- Photography by Ms Martien Mulder
It's the morning after Independence Day in Montauk. The once sleepy fishing village's apotheosis into Long Island's answer to Ibiza kicked into overdrive five years ago with the opening of The Surf Lodge. But the title of reigning hot spot now belongs to Mr Lincoln Pilcher's beach bar, Moby's. After debuting in Montauk last year as Moby Dick's, it has popped up again this summer (minus the Dick's) in nearby Amagansett.
"It's been a crazy five-day party out here," says Mr Pilcher, 32, in a hoarse Australian accent that betrays a few late nights, his long hair wet after a head-clearing surf. It was Moby's first big weekend of the season after an adrenaline-fuelled race against time to get it open. But the vital signs are strong. "The food was good, the place looks amazing, all in all it's been a very successful opening."
Later today, just like everyone else, Mr Pilcher will return to the city to work. Except his work is running another alfresco bar which he's also just opened for the summer called Champagne Charlie in the garden of the High Line Hotel in Chelsea.
For the past couple of months Mr Pilcher and his fellow Australian business partner Mr Nick Hatsatouris, have been working hard to get these seasonal pop-ups off the ground. Mr Pilcher also has a restaurant in Los Angeles called Eveleigh and Ruby's in New York with another Aussie, Mr Nick Mathers. If there is a unifying feel to these otherwise quite different spaces it is their laid-back atmosphere. "We've tried to import a Sydney sensibility - it tends to translate well."

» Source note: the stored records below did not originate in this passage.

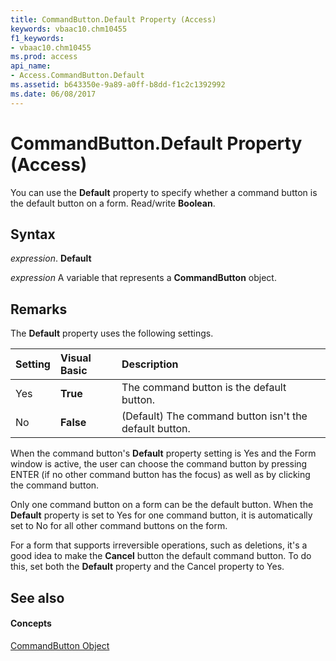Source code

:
 ```yaml
---
title: CommandButton.Default Property (Access)
keywords: vbaac10.chm10455
f1_keywords:
- vbaac10.chm10455
ms.prod: access
api_name:
- Access.CommandButton.Default
ms.assetid: b643350e-9a89-a0ff-b8dd-f1c2c1392992
ms.date: 06/08/2017
---
```



# CommandButton.Default Property (Access)

You can use the  **Default** property to specify whether a command button is the default button on a form. Read/write **Boolean**.


## Syntax

 _expression_. **Default**

 _expression_ A variable that represents a **CommandButton** object.


## Remarks

The  **Default** property uses the following settings.



|**Setting**|**Visual Basic**|**Description**|
|:-----|:-----|:-----|
|Yes|**True**|The command button is the default button.|
|No|**False**|(Default) The command button isn't the default button.|
When the command button's  **Default** property setting is Yes and the Form window is active, the user can choose the command button by pressing ENTER (if no other command button has the focus) as well as by clicking the command button.

Only one command button on a form can be the default button. When the  **Default** property is set to Yes for one command button, it is automatically set to No for all other command buttons on the form.

For a form that supports irreversible operations, such as deletions, it's a good idea to make the  **Cancel** button the default command button. To do this, set both the **Default** property and the Cancel property to Yes.


## See also


#### Concepts


[CommandButton Object](commandbutton-object-access.md)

I work better with an opening-day target and a quick turnaround. Pop-ups are very of the moment right now. People like them because they're new and fresh
Mr Pilcher is the curator - bringing all the different elements together. "My focus is the creative: the concept, interiors, branding, logos." When he first moved to New York in 1999 at the age of 18, it was to further his burgeoning modelling career. While travelling the world working for the likes of Ralph Lauren and J.Crew among others, he developed more of an interest in being behind the lens rather than in front of it. "Modelling was really just a way to earn money and meet photographers," he says. So he trained as a fashion photographer - a world that was already very familiar to him and in which he has strong contacts.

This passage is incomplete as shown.